**REQUIRED ACTION**
Search term "algorithms": copy each line of the data containing it.

**DATASET CONTENT**
[Start of Attachment]

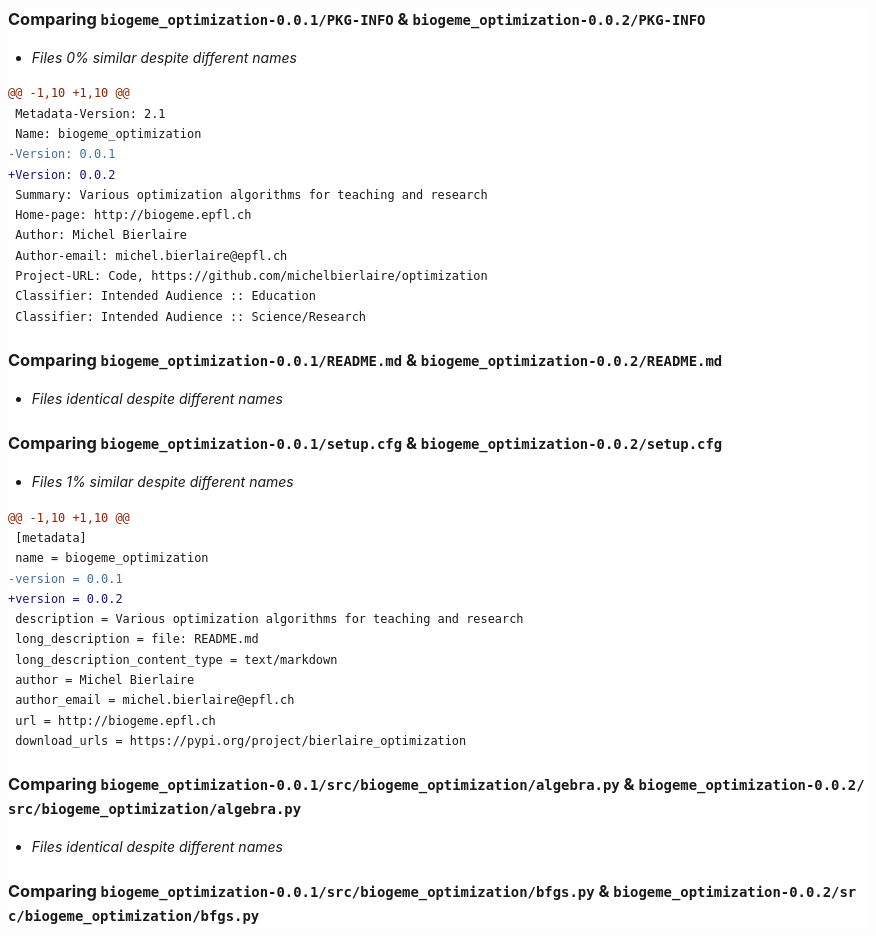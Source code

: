 ### Comparing `biogeme_optimization-0.0.1/PKG-INFO` & `biogeme_optimization-0.0.2/PKG-INFO`

 * *Files 0% similar despite different names*

```diff
@@ -1,10 +1,10 @@
 Metadata-Version: 2.1
 Name: biogeme_optimization
-Version: 0.0.1
+Version: 0.0.2
 Summary: Various optimization algorithms for teaching and research
 Home-page: http://biogeme.epfl.ch
 Author: Michel Bierlaire
 Author-email: michel.bierlaire@epfl.ch
 Project-URL: Code, https://github.com/michelbierlaire/optimization
 Classifier: Intended Audience :: Education
 Classifier: Intended Audience :: Science/Research
```

### Comparing `biogeme_optimization-0.0.1/README.md` & `biogeme_optimization-0.0.2/README.md`

 * *Files identical despite different names*

### Comparing `biogeme_optimization-0.0.1/setup.cfg` & `biogeme_optimization-0.0.2/setup.cfg`

 * *Files 1% similar despite different names*

```diff
@@ -1,10 +1,10 @@
 [metadata]
 name = biogeme_optimization
-version = 0.0.1
+version = 0.0.2
 description = Various optimization algorithms for teaching and research
 long_description = file: README.md
 long_description_content_type = text/markdown
 author = Michel Bierlaire
 author_email = michel.bierlaire@epfl.ch
 url = http://biogeme.epfl.ch
 download_urls = https://pypi.org/project/bierlaire_optimization
```

### Comparing `biogeme_optimization-0.0.1/src/biogeme_optimization/algebra.py` & `biogeme_optimization-0.0.2/src/biogeme_optimization/algebra.py`

 * *Files identical despite different names*

### Comparing `biogeme_optimization-0.0.1/src/biogeme_optimization/bfgs.py` & `biogeme_optimization-0.0.2/src/biogeme_optimization/bfgs.py`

[End of Attachment]

**TASK ANSWER**
 Summary: Various optimization algorithms for teaching and research
 description = Various optimization algorithms for teaching and research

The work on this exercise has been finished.